___ Working data

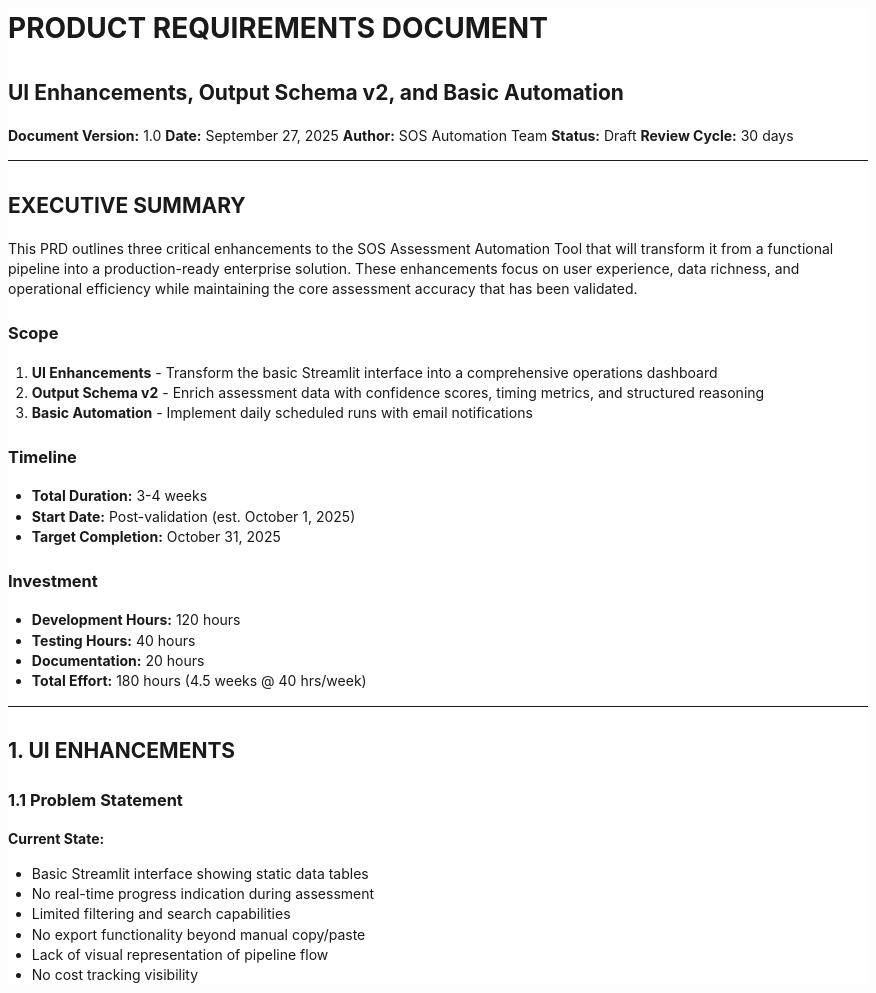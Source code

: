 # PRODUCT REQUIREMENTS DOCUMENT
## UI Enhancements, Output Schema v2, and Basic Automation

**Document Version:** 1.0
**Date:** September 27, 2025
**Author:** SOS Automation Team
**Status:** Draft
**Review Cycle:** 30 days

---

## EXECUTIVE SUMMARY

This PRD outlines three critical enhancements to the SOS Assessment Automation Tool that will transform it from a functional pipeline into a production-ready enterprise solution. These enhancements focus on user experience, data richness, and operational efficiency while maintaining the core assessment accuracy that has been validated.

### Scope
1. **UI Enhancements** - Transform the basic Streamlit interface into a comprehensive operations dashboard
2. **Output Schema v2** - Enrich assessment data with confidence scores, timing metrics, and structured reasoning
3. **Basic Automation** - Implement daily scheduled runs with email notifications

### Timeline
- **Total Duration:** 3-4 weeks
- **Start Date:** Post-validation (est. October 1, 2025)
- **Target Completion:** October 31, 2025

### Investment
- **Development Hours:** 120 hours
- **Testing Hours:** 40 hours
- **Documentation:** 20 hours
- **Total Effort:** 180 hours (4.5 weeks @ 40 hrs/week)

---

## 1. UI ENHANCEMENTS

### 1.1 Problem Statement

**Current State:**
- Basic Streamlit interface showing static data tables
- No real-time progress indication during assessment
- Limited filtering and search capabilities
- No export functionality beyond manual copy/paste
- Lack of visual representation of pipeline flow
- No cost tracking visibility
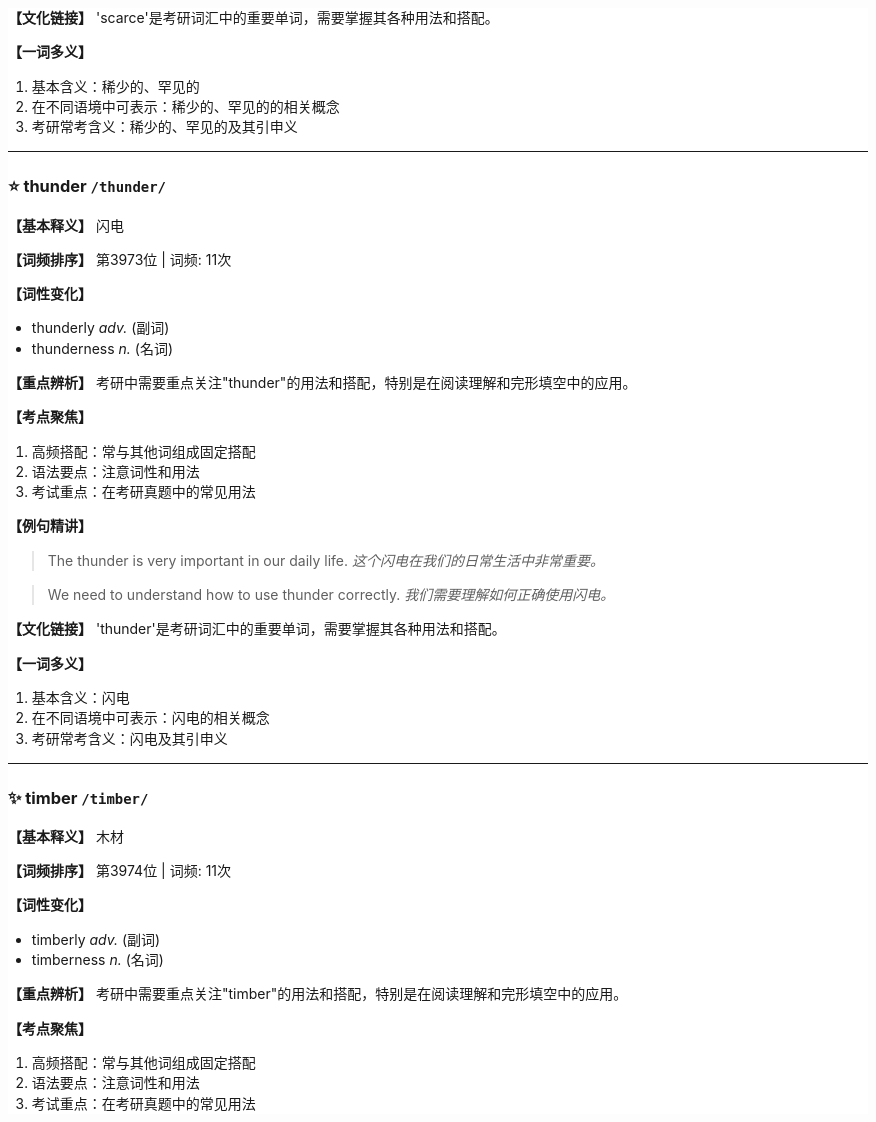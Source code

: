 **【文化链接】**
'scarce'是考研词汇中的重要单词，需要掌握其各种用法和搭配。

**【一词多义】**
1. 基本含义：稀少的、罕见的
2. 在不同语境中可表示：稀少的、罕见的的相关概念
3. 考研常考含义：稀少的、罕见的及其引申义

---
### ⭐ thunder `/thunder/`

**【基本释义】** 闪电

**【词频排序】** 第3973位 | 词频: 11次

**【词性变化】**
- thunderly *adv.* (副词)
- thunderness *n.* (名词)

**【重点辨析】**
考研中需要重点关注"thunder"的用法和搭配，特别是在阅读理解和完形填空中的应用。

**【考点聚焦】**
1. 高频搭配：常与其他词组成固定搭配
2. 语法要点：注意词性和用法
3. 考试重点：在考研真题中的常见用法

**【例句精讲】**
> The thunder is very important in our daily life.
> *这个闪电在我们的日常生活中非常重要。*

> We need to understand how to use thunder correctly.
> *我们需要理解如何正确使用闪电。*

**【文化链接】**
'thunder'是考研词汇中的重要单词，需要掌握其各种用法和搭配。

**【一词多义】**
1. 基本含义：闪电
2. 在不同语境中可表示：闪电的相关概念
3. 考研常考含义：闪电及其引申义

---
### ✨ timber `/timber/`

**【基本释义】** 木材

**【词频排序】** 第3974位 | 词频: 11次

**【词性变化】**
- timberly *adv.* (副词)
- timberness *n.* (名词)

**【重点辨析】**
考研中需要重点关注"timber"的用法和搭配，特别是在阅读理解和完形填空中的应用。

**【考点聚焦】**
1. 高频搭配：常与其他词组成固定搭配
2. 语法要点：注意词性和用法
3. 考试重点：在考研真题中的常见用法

______
___ Working data

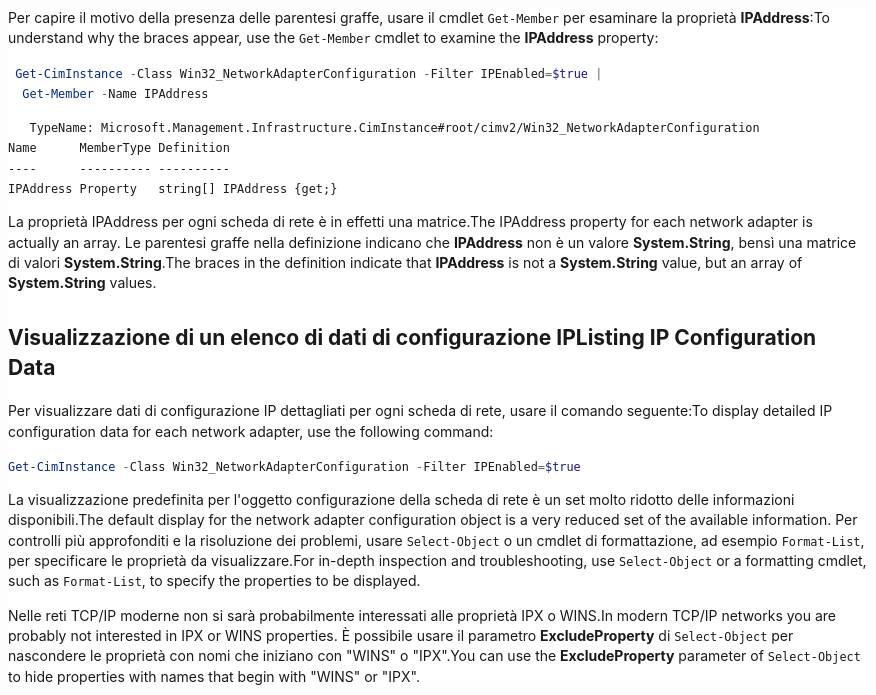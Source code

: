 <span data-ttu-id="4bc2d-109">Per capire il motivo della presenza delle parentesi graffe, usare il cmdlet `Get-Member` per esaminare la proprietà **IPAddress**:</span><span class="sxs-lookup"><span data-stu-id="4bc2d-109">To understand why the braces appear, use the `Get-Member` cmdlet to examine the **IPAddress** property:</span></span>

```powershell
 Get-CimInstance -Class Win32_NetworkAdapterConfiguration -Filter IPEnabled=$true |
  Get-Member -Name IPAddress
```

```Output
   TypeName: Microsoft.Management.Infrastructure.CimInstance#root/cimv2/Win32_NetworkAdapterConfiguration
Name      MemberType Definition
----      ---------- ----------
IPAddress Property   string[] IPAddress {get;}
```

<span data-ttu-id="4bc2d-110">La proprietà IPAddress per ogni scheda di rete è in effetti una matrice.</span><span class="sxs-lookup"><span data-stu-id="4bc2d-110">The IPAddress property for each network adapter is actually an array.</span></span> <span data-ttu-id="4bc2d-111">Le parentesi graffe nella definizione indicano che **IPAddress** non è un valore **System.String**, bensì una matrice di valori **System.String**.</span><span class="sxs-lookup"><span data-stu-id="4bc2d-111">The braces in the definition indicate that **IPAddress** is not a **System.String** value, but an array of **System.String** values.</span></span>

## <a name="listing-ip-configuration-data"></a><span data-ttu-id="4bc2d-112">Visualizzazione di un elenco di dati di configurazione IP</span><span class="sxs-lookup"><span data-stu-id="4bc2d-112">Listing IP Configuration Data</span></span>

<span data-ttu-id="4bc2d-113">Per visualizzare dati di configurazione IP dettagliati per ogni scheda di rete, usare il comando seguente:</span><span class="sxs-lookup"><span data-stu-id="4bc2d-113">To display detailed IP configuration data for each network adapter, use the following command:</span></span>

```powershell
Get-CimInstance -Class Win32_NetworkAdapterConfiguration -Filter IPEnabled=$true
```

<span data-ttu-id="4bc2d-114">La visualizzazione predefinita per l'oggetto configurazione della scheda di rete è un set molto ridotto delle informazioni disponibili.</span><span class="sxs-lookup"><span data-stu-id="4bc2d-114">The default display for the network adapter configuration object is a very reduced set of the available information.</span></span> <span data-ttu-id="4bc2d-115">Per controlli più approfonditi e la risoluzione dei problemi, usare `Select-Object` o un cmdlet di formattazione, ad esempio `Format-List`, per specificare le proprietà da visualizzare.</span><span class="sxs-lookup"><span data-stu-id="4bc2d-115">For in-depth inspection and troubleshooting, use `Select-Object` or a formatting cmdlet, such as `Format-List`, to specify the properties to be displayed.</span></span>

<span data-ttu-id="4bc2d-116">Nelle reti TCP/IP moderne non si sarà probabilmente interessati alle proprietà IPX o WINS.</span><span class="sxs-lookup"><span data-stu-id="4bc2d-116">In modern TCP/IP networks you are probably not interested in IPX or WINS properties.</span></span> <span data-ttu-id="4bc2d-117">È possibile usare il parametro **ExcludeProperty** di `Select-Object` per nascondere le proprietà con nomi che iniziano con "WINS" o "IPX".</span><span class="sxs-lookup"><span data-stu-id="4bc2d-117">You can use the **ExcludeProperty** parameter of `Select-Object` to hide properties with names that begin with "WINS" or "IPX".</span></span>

______

Brief> Find the word "在不同语境中可表示" in the entries, then copy out every line that has it.

Exercise result>
2. 在不同语境中可表示：稀少的、罕见的的相关概念
2. 在不同语境中可表示：闪电的相关概念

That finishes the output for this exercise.